Calculating Abundances, Raw Counts, and Rarefying Raw Counts
BackCalculation.Rmd
In specific instances, users may want to generate datasets with
abundances or raw counts of organisms. At this time, the
getInvertData()
function does not inherently provide for
these types of data. However, sample abundances and raw counts can be
back-calculated from density values (see Figure 2 in the “Getting
Started” vignette). This vignette provides the code for this back
calculation, as well as code to rarefy count data.
Read in the necessary packages and generate the invertebrate density dataset.
library(tidyverse); library(finsyncR)
##Generate invertebrate dataset
i2 <- getInvertData( dataType = "density",
taxonLevel = "Mixed",
taxonFix = "lump",
agency = c("USGS","EPA"),
lifestage = FALSE,
rarefy = F,
sharedTaxa = F,
seed = 0,
boatableStreams = T)
Since density is sample abundance / Area sampled, we can calculate sample abundance by multiplying density values by the area sampled.
i2_Abundance <- i2 %>%
mutate(across(.cols = !(Agency:Gen_ID_Prop),
~ . * AreaSampTot_m2))
Then, since sample abundance is Raw Count * (1 / Proportion of the
sample identified [PropID
]), we can calculate raw count
values by multiplying sample abundance values by PropID
(proportion of the sample identified). Here we include the
round()
function, because of rounding in the calculation of
density, many raw count values are not integers. So, including
round()
provides the integer value of the raw counts.

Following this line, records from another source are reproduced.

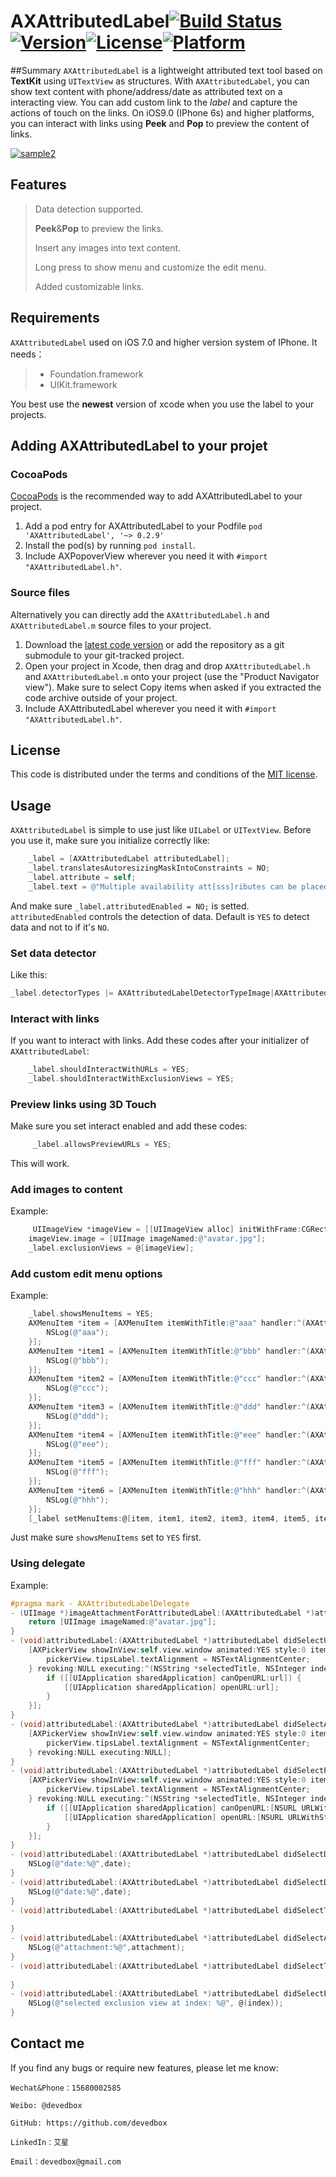 # AXAttributedLabel[![Build Status](https://travis-ci.org/devedbox/AXAttributedLabel.svg?branch=master)](https://travis-ci.org/devedbox/AXAttributedLabel)[![Version](https://img.shields.io/cocoapods/v/AXAttributedLabel.svg?style=flat)](http://cocoapods.org/pods/AXAttributedLabel)[![License](https://img.shields.io/cocoapods/l/AXAttributedLabel.svg?style=flat)](http://cocoapods.org/pods/AXAttributedLabel)[![Platform](https://img.shields.io/cocoapods/p/AXAttributedLabel.svg?style=flat)](http://cocoapods.org/pods/AXAttributedLabel)

##Summary
`AXAttributedLabel` is a lightweight attributed text tool based on __TextKit__ using `UITextView` as structures. With `AXAttributedLabel`, you can show text content with phone/address/date as attributed text on a interacting view. You can add custom link to the _label_ and capture the actions of touch on the links. On iOS9.0 (IPhone 6s) and higher platforms, you can interact with links using __Peek__ and __Pop__ to preview the content of links.

[![sample2](http://ww1.sinaimg.cn/large/d2297bd2gw1f6hhddhg0mg20ac0iju0x.gif)](http://ww1.sinaimg.cn/large/d2297bd2gw1f6hhddhg0mg20ac0iju0x.gif)

## Features
> Data detection supported.
> 
> __Peek__&__Pop__ to preview the links.
> 
> Insert any images into text content.
> 
> Long press to show menu and customize the edit menu.
> 
> Added customizable links.

## Requirements

`AXAttributedLabel` used on iOS 7.0 and higher version system of IPhone. It needs：

>* Foundation.framework
>* UIKit.framework

You best use the __newest__ version of xcode when you use the label to your projects.

## Adding AXAttributedLabel to your projet
### CocoaPods
[CocoaPods](http://cocoapods.org) is the recommended way to add AXAttributedLabel to your project.

1. Add a pod entry for AXAttributedLabel to your Podfile `pod 'AXAttributedLabel', '~> 0.2.9'`
2. Install the pod(s) by running `pod install`.
3. Include AXPopoverView wherever you need it with `#import "AXAttributedLabel.h"`.

### Source files

Alternatively you can directly add the `AXAttributedLabel.h` and `AXAttributedLabel.m`  source files to your project.

1. Download the [latest code version](https://github.com/devedbox/AXAttributedLabel/archive/master.zip) or add the repository as a git submodule to your git-tracked project. 
2. Open your project in Xcode, then drag and drop `AXAttributedLabel.h` and `AXAttributedLabel.m` onto your project (use the "Product Navigator view"). Make sure to select Copy items when asked if you extracted the code archive outside of your project. 
3. Include AXAttributedLabel wherever you need it with `#import "AXAttributedLabel.h"`.

## License

This code is distributed under the terms and conditions of the [MIT license](LICENSE). 

## Usage

`AXAttributedLabel` is simple to use just like `UILabel` or `UITextView`. Before you use it, make sure you initialize correctly like:
```objective-c
    _label = [AXAttributedLabel attributedLabel];
    _label.translatesAutoresizingMaskIntoConstraints = NO;
    _label.attribute = self;
    _label.text = @"Multiple availability att[sss]ributes can be placed on a declaration, which may correspond to different platforms. Only the availability attr[sss]ibute with the platform[sss] correcorre 明天 sponding to the target pla[sss]tform will be used. https://www.baidu.com the availability 15680002585 any others wil[sss]l be ignored. If no 成都市成华区二仙桥东三路1号 availability attribute specifies availability for the cu[sss]rrent target platform, the a[sss]vailability attributes are ignored.";
```
And make sure `_label.attributedEnabled = NO;` is setted. `attributedEnabled` controls the detection of data. Default is `YES` to detect data and not to if it's `NO`.
### Set data detector
Like this:
```objective-c
_label.detectorTypes |= AXAttributedLabelDetectorTypeImage|AXAttributedLabelDetectorTypeLink|AXAttributedLabelDetectorTypeTransitInformation|AXAttributedLabelDetectorTypeAddress;
```
### Interact with links
If you want to interact with links. Add these codes after your initializer of `AXAttributedLabel`: 
```objective-c
    _label.shouldInteractWithURLs = YES;
    _label.shouldInteractWithExclusionViews = YES;
```
### Preview links using __3D Touch__
Make sure you set interact enabled and add these codes:
```objective-c
     _label.allowsPreviewURLs = YES;
```
This will work.
### Add images to content
Example:
```objective-c
     UIImageView *imageView = [[UIImageView alloc] initWithFrame:CGRectMake(CGRectGetWidth(self.view.frame)*.5-45, 45, 90, 90)];
    imageView.image = [UIImage imageNamed:@"avatar.jpg"];
    _label.exclusionViews = @[imageView];
```
### Add custom edit menu options
Example:
```objective-c
    _label.showsMenuItems = YES;
    AXMenuItem *item = [AXMenuItem itemWithTitle:@"aaa" handler:^(AXAttributedLabel * _Nonnull label, AXMenuItem * _Nonnull item) {
        NSLog(@"aaa");
    }];
    AXMenuItem *item1 = [AXMenuItem itemWithTitle:@"bbb" handler:^(AXAttributedLabel * _Nonnull label, AXMenuItem * _Nonnull item) {
        NSLog(@"bbb");
    }];
    AXMenuItem *item2 = [AXMenuItem itemWithTitle:@"ccc" handler:^(AXAttributedLabel * _Nonnull label, AXMenuItem * _Nonnull item) {
        NSLog(@"ccc");
    }];
    AXMenuItem *item3 = [AXMenuItem itemWithTitle:@"ddd" handler:^(AXAttributedLabel * _Nonnull label, AXMenuItem * _Nonnull item) {
        NSLog(@"ddd");
    }];
    AXMenuItem *item4 = [AXMenuItem itemWithTitle:@"eee" handler:^(AXAttributedLabel * _Nonnull label, AXMenuItem * _Nonnull item) {
        NSLog(@"eee");
    }];
    AXMenuItem *item5 = [AXMenuItem itemWithTitle:@"fff" handler:^(AXAttributedLabel * _Nonnull label, AXMenuItem * _Nonnull item) {
        NSLog(@"fff");
    }];
    AXMenuItem *item6 = [AXMenuItem itemWithTitle:@"hhh" handler:^(AXAttributedLabel * _Nonnull label, AXMenuItem * _Nonnull item) {
        NSLog(@"hhh");
    }];
    [_label setMenuItems:@[item, item1, item2, item3, item4, item5, item6]];
```
Just make sure `showsMenuItems` set to `YES` first.
### Using delegate
Example:

```objective-c
#pragma mark - AXAttributedLabelDelegate
- (UIImage *)imageAttachmentForAttributedLabel:(AXAttributedLabel *)attl result:(NSTextCheckingResult *)result {
    return [UIImage imageNamed:@"avatar.jpg"];
}
- (void)attributedLabel:(AXAttributedLabel *)attributedLabel didSelectURL:(NSURL *)url {
    [AXPickerView showInView:self.view.window animated:YES style:0 items:@[url.absoluteString] title:@"打开链接？" tips:[NSString stringWithFormat:@"点击打开链接:%@", url.absoluteString] configuration:NULL completion:^(AXPickerView *pickerView) {
        pickerView.tipsLabel.textAlignment = NSTextAlignmentCenter;
    } revoking:NULL executing:^(NSString *selectedTitle, NSInteger index, AXPickerView *inPickerView) {
        if ([[UIApplication sharedApplication] canOpenURL:url]) {
            [[UIApplication sharedApplication] openURL:url];
        }
    }];
}
- (void)attributedLabel:(AXAttributedLabel *)attributedLabel didSelectAddress:(NSDictionary *)addressComponents {
    [AXPickerView showInView:self.view.window animated:YES style:0 items:[addressComponents allValues] title:@"地址" tips:@"显示所有地址" configuration:NULL completion:^(AXPickerView *pickerView) {
        pickerView.tipsLabel.textAlignment = NSTextAlignmentCenter;
    } revoking:NULL executing:NULL];
}
- (void)attributedLabel:(AXAttributedLabel *)attributedLabel didSelectPhoneNumber:(NSString *)phoneNumber {
    [AXPickerView showInView:self.view.window animated:YES style:0 items:@[phoneNumber] title:@"拨打电话？" tips:[NSString stringWithFormat:@"点击拨打电话:%@", phoneNumber] configuration:NULL completion:^(AXPickerView *pickerView) {
        pickerView.tipsLabel.textAlignment = NSTextAlignmentCenter;
    } revoking:NULL executing:^(NSString *selectedTitle, NSInteger index, AXPickerView *inPickerView) {
        if ([[UIApplication sharedApplication] canOpenURL:[NSURL URLWithString:[NSString stringWithFormat:@"tel:%@", phoneNumber]]]) {
            [[UIApplication sharedApplication] openURL:[NSURL URLWithString:[NSString stringWithFormat:@"tel:%@", phoneNumber]]];
        }
    }];
}
- (void)attributedLabel:(AXAttributedLabel *)attributedLabel didSelectDate:(NSDate *)date {
    NSLog(@"date:%@",date);
}
- (void)attributedLabel:(AXAttributedLabel *)attributedLabel didSelectDate:(NSDate *)date timeZone:(NSTimeZone *)timeZone duration:(NSTimeInterval)duration {
    NSLog(@"date:%@",date);
}
- (void)attributedLabel:(AXAttributedLabel *)attributedLabel didSelectTransitInformation:(NSDictionary *)components {
    
}
- (void)attributedLabel:(AXAttributedLabel *)attributedLabel didSelectAttachment:(NSTextAttachment *)attachment {
    NSLog(@"attachment:%@",attachment);
}
- (void)attributedLabel:(AXAttributedLabel *)attributedLabel didSelectTextCheckingResult:(NSTextCheckingResult *)result {
    
}
- (void)attributedLabel:(AXAttributedLabel *)attributedLabel didSelectExclusionViewAtIndex:(NSUInteger)index {
    NSLog(@"selected exclusion view at index: %@", @(index));
}
```

## Contact me
If you find any bugs or require new features, please let me know:

`Wechat&Phone：15680002585`

`Weibo: @devedbox`

`GitHub: https://github.com/devedbox`

`LinkedIn：艾星`

`Email：devedbox@gmail.com`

i2_RawCount <- i2_Abundance %>%
mutate(across(.cols = !(Agency:Gen_ID_Prop),
~ round(. * PropID,0)))
Following the generation of raw counts for the dataset, users can
generate rarefies count data. Notes on specific portions of the code are
provided. Two importance pieces of information to note: 1) The following
code should only be used when taxonLevel = "Mixed"
, because
this is the only way to ensure that no specimen are dropped within a
sample. 2) The following code will take considerable time to complete,
as there are 16,579,059 rows of unique taxa within samples in the full
dataset. It is estimated that for the full dataset, the code will take
~30 minutes to rarefy counts.
##users can specify the rarefaction level
rarefyCount = 300
##set seed for consistent output
set.seed(1)
##run the code to rarefy raw counts to the "rarefyCount" level
i2_RarefiedRawCount <- i2_RawCount %>%
#change to long format for ease
pivot_longer(cols = !(Agency:Gen_ID_Prop),
values_to = "RawCount",
names_to = "Taxa") %>%
group_by(across(Agency:Gen_ID_Prop)) %>%
#calculate sample specimen counts
mutate(SampleCount = sum(RawCount)) %>%
ungroup() %>%
#remove all samples with few than rarefyCount specimen
filter(SampleCount >= rarefyCount) %>%
dplyr::select(-SampleCount) %>%
group_by(across(Agency:Taxa)) %>%
#for each taxa within a sample, make RawCount number of replicate rows,
#such that the number of specimen for a given taxa is represented by a row of data
dplyr::slice(rep(1:dplyr::n(), times=RawCount)) %>%
dplyr::ungroup() %>%
dplyr::group_by(across(Agency:Gen_ID_Prop)) %>%
#for each sample, randomly select rarefyCount number of rows
dplyr::slice_sample(n = rarefyCount, replace = FALSE) %>%
dplyr::ungroup() %>%
group_by(across(Agency:Taxa)) %>%
#for each taxa within a sample, generate the new rarefied counts (number of
#rows after resampling)
dplyr::mutate(RawCount = n()) %>%
#slice to just 1 row of data for each taxa within a sample, as the RawCounts
#now contain the rarefied counts
dplyr::slice(1) %>%
dplyr::ungroup() %>%
#pivot back to a wide format and fill in NAs with 0s
pivot_wider(id_cols = Agency:Gen_ID_Prop,
names_from = "Taxa",
values_from = "RawCount",
values_fill = 0)